*** PROVIDED INFORMATION Section Begins ***
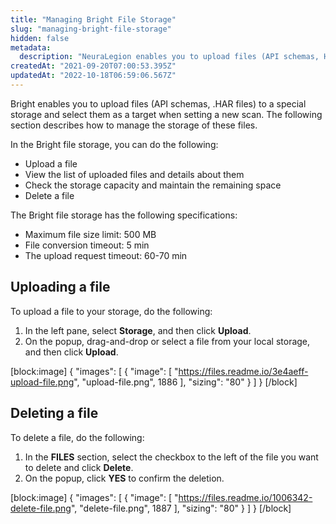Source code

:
```yaml
---
title: "Managing Bright File Storage"
slug: "managing-bright-file-storage"
hidden: false
metadata: 
  description: "NeuraLegion enables you to upload files (API schemas, HAR files) to a special storage and select them as a target when setting a new scan. The following section describes how to manage the storage of these files."
createdAt: "2021-09-20T07:00:53.395Z"
updatedAt: "2022-10-18T06:59:06.567Z"
---
```

Bright enables you to upload files (API schemas, .HAR files) to a special storage and select them as a target when setting a new scan. The following section describes how to manage the storage of these files.

In the Bright file storage, you can do the following:

- Upload a file
- View the list of uploaded files and details about them
- Check the storage capacity and maintain the remaining space
- Delete a file

The Bright file storage has the following specifications:

- Maximum file size limit: 500 MB
- File conversion timeout: 5 min
- The upload request timeout: 60-70 min

## Uploading a file

To upload a file to your storage, do the following:

1. In the left pane, select **Storage**, and then click **Upload**.
2. On the popup, drag-and-drop or select a file from your local storage, and then click **Upload**.  

[block:image]
{
  "images": [
    {
      "image": [
        "https://files.readme.io/3e4aeff-upload-file.png",
        "upload-file.png",
        1886
      ],
      "sizing": "80"
    }
  ]
}
[/block]



## Deleting a file

To delete a file, do the following:

1. In the **FILES** section, select the checkbox to the left of the file you want to delete and click **Delete**.
2. On the popup, click **YES** to confirm the deletion. 

[block:image]
{
  "images": [
    {
      "image": [
        "https://files.readme.io/1006342-delete-file.png",
        "delete-file.png",
        1887
      ],
      "sizing": "80"
    }
  ]
}
[/block]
*** PROVIDED INFORMATION Section Ends ***
▸ ACTION ITEM: Only the lines from the one containing "- File conversion timeout: 5 min" to the end of the listing belong in the output, each reproduced exactly.

▸ ANSWER TO THE EXERCISE:
- File conversion timeout: 5 min
- The upload request timeout: 60-70 min

## Uploading a file

To upload a file to your storage, do the following:

1. In the left pane, select **Storage**, and then click **Upload**.
2. On the popup, drag-and-drop or select a file from your local storage, and then click **Upload**.  

[block:image]
{
  "images": [
    {
      "image": [
        "https://files.readme.io/3e4aeff-upload-file.png",
        "upload-file.png",
        1886
      ],
      "sizing": "80"
    }
  ]
}
[/block]



## Deleting a file

To delete a file, do the following:

1. In the **FILES** section, select the checkbox to the left of the file you want to delete and click **Delete**.
2. On the popup, click **YES** to confirm the deletion. 

[block:image]
{
  "images": [
    {
      "image": [
        "https://files.readme.io/1006342-delete-file.png",
        "delete-file.png",
        1887
      ],
      "sizing": "80"
    }
  ]
}
[/block]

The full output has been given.